[<prev] [next>] [<thread-prev] [day] [month] [year] [list]
Message-ID: <7592f555-21f8-284a-dbc7-0a6ab4d42c0d@amd.com>
Date: Wed, 17 Apr 2024 14:18:46 +0530
From: K Prateek Nayak <kprateek.nayak@....com>
To: David Vernet <void@...ifault.com>
Cc: mingo@...hat.com, peterz@...radead.org, juri.lelli@...hat.com,
bsegall@...gle.com, mgorman@...e.de, bristot@...hat.com,
vschneid@...hat.com, youssefesmat@...gle.com, joelaf@...gle.com,
roman.gushchin@...ux.dev, yu.c.chen@...el.com, gautham.shenoy@....com,
aboorvad@...ux.vnet.ibm.com, wuyun.abel@...edance.com, tj@...nel.org,
kernel-team@...a.com, linux-kernel@...r.kernel.org
Subject: Re: [PATCH v4 0/8] sched: Implement shared runqueue in fair.c
Hello David,
On 12/12/2023 6:01 AM, David Vernet wrote:
> This is v4 of the shared runqueue patchset.

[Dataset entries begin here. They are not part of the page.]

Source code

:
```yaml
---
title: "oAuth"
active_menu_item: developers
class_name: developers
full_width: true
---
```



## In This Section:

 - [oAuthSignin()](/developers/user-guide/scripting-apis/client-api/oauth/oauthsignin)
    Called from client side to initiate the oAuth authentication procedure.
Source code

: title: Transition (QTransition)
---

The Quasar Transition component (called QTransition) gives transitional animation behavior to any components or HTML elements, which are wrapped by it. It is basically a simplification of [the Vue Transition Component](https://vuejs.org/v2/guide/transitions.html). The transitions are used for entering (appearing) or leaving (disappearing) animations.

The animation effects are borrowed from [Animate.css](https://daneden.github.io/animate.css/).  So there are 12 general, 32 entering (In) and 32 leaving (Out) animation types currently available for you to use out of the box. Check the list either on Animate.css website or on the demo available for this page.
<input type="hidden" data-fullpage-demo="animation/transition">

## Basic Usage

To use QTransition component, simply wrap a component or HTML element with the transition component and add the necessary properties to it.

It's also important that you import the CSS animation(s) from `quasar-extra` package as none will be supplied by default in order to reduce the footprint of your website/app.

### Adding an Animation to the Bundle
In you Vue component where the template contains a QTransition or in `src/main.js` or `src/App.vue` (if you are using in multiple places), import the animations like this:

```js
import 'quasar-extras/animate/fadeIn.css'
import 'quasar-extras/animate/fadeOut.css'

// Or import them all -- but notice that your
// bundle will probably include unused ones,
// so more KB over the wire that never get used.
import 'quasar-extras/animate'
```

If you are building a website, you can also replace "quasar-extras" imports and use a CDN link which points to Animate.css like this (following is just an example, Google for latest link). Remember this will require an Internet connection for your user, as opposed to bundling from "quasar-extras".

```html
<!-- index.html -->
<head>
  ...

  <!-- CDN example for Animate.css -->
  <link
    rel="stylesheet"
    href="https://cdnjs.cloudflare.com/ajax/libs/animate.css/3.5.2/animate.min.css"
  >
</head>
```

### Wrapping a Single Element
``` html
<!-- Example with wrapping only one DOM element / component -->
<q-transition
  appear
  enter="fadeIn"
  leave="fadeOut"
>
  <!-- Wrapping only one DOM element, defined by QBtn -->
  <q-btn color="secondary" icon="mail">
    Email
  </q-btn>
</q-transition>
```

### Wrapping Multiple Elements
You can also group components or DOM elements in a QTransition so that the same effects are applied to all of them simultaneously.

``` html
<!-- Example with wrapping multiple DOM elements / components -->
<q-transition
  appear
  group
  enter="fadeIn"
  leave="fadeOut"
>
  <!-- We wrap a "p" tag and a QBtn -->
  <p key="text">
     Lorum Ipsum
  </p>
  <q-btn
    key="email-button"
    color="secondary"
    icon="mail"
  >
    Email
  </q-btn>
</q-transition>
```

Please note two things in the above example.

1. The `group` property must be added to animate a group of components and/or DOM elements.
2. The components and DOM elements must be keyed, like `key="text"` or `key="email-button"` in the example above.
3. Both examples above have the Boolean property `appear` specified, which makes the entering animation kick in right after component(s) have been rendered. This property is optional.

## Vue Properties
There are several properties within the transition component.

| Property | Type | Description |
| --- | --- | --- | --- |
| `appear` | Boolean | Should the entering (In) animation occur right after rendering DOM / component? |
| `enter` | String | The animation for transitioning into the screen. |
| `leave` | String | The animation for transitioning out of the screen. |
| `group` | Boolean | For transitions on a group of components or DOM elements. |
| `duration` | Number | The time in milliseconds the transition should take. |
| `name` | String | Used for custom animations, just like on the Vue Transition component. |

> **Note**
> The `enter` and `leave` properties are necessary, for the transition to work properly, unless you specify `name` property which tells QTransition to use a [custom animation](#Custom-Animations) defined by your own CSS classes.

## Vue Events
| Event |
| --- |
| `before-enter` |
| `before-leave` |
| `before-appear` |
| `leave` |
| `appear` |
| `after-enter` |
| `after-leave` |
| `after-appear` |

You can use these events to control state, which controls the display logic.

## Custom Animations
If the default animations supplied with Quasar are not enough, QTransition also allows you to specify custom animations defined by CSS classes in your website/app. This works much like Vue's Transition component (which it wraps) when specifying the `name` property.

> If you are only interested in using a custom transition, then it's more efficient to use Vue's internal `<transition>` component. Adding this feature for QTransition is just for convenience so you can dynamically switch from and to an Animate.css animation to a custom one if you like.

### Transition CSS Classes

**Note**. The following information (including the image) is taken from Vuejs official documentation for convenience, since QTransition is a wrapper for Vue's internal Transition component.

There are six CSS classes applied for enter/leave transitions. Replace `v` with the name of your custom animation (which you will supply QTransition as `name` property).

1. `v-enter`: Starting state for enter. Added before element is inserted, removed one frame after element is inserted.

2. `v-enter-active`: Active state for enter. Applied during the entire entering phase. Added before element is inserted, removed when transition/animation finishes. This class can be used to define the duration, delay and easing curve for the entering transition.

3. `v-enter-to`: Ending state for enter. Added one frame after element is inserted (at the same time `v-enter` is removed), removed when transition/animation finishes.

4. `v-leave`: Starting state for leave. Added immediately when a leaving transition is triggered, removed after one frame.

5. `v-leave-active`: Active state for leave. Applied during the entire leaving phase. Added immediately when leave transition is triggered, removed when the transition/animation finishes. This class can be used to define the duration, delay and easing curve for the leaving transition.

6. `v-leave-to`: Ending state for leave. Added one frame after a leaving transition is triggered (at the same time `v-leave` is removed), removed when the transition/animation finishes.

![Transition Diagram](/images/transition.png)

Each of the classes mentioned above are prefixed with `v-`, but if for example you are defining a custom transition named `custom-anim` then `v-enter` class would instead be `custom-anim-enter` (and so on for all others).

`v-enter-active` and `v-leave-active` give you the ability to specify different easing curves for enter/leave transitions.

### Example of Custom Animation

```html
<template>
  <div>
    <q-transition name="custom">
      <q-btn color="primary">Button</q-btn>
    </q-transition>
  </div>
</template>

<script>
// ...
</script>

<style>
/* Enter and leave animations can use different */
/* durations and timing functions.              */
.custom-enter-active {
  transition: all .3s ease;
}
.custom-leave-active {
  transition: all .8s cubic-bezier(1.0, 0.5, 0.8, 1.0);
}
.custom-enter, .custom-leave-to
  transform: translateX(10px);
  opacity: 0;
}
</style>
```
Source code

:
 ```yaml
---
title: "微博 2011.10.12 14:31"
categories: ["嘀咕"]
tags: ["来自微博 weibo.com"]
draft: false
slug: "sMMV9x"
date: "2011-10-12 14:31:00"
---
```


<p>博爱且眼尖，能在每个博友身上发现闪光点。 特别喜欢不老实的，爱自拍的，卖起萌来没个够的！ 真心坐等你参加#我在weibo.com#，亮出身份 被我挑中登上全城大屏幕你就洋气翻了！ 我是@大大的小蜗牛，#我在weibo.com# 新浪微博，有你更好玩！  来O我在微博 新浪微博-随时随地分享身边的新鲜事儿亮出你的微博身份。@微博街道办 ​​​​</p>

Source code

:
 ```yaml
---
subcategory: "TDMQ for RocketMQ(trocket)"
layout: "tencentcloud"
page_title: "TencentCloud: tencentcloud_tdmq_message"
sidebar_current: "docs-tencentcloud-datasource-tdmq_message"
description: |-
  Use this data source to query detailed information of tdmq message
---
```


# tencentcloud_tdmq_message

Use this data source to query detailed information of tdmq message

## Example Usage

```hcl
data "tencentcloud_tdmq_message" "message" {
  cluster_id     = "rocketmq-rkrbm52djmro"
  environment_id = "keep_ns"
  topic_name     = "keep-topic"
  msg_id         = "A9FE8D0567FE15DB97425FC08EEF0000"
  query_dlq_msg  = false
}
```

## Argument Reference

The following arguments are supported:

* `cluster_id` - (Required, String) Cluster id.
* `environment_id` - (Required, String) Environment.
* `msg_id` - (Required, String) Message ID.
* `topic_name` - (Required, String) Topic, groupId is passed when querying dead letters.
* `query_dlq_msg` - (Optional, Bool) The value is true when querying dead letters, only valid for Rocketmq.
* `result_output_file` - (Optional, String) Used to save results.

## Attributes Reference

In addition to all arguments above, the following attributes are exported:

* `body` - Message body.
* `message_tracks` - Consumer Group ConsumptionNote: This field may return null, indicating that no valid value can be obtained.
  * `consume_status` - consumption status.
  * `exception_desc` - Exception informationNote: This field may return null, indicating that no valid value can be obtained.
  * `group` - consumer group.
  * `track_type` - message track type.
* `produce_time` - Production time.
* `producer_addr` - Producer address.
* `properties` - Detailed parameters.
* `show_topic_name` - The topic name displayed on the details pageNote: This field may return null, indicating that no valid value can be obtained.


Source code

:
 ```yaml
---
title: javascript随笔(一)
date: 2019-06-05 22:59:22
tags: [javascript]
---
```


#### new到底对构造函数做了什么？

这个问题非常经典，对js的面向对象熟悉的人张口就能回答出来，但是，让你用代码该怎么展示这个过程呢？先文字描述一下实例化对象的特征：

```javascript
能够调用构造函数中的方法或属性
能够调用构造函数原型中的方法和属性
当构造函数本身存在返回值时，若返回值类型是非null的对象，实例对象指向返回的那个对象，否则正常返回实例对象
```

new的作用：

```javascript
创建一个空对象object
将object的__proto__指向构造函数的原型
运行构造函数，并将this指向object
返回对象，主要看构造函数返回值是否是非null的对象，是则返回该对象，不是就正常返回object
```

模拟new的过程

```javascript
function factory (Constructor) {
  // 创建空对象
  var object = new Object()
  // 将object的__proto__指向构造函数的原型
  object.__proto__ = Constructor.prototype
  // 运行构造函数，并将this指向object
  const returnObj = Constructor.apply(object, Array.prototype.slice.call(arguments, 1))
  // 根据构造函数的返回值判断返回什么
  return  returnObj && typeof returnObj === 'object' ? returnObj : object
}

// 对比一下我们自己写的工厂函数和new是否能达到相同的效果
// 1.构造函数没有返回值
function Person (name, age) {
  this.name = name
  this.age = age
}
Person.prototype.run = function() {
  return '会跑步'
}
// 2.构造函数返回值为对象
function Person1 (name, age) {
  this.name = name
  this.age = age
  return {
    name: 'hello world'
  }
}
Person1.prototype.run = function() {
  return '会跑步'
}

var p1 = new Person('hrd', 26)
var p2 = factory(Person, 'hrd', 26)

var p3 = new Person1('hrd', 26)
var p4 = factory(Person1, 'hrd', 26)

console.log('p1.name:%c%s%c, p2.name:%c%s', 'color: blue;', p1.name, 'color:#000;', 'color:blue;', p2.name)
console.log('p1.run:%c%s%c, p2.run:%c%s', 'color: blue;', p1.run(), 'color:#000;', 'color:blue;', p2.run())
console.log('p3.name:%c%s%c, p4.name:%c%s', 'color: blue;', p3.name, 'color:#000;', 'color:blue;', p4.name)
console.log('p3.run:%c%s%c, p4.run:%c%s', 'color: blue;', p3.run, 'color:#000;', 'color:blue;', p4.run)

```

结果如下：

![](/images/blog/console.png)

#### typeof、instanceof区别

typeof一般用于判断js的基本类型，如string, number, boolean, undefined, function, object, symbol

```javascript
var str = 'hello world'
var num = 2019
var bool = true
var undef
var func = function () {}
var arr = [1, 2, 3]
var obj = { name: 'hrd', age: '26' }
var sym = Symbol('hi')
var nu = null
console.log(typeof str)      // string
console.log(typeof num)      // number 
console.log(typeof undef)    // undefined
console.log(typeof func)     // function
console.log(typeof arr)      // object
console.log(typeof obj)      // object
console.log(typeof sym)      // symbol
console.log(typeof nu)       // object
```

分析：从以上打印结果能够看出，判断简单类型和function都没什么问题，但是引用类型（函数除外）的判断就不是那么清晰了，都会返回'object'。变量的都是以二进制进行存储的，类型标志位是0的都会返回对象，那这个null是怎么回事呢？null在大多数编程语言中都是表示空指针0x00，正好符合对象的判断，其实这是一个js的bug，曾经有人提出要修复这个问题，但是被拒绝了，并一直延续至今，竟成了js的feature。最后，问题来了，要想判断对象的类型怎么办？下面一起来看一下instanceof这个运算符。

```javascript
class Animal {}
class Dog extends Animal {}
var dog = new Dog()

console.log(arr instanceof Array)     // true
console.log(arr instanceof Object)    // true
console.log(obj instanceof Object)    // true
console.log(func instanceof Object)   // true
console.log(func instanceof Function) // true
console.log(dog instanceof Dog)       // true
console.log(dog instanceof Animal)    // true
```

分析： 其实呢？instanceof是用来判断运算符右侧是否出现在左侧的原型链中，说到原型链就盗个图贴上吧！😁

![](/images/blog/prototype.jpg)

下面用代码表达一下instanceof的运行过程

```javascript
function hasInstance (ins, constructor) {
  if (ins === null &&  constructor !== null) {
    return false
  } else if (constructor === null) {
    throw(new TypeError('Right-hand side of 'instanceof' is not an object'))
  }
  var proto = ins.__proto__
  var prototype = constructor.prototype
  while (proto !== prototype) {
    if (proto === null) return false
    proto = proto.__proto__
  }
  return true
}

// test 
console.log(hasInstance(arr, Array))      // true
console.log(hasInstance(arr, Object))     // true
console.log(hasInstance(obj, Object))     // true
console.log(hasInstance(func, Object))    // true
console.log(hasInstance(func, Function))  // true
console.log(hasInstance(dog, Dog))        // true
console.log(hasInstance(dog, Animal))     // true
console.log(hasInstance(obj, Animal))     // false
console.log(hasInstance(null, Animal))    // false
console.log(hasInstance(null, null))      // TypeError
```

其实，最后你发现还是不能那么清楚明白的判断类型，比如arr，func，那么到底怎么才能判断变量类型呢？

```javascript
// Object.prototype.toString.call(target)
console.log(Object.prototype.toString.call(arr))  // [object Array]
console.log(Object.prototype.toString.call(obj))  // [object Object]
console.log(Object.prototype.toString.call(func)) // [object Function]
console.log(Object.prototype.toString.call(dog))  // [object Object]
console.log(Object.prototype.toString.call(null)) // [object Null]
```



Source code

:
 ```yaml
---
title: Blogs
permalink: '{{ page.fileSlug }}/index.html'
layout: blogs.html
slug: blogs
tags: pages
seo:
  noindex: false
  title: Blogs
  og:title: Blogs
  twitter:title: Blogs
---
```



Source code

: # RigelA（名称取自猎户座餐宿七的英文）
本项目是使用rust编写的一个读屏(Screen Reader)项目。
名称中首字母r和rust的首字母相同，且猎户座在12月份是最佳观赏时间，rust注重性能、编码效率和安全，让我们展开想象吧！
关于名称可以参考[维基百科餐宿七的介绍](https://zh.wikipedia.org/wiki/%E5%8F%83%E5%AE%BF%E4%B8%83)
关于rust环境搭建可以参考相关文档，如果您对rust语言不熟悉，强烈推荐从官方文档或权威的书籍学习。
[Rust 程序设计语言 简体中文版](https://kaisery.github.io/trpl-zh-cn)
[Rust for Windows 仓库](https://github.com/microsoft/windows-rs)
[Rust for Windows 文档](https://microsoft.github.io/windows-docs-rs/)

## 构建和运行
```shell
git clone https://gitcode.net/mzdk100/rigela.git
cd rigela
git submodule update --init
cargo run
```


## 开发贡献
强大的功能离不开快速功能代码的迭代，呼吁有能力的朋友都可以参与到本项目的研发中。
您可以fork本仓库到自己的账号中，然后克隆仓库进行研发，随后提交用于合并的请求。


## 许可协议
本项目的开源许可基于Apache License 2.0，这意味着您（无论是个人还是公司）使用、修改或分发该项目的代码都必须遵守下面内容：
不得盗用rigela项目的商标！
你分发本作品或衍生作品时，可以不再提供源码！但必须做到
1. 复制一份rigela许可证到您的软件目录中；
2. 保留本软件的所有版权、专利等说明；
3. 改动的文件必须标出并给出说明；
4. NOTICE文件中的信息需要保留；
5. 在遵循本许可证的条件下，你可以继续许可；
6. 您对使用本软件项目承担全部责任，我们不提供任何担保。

This patch set is based off
> of commit 418146e39891 ("freezer,sched: Clean saved_state when restoring
> it during thaw") on the sched/core branch of tip.git.
>
> In prior versions of this patch set, I was observing consistent and
> statistically significant wins for several benchmarks when this feature
> was enabled, such as kernel compile and hackbench. After rebasing onto
> the latest sched/core on tip.git, I'm no longer observing these wins,
> and in fact observe some performance loss with SHARED_RUNQ on hackbench.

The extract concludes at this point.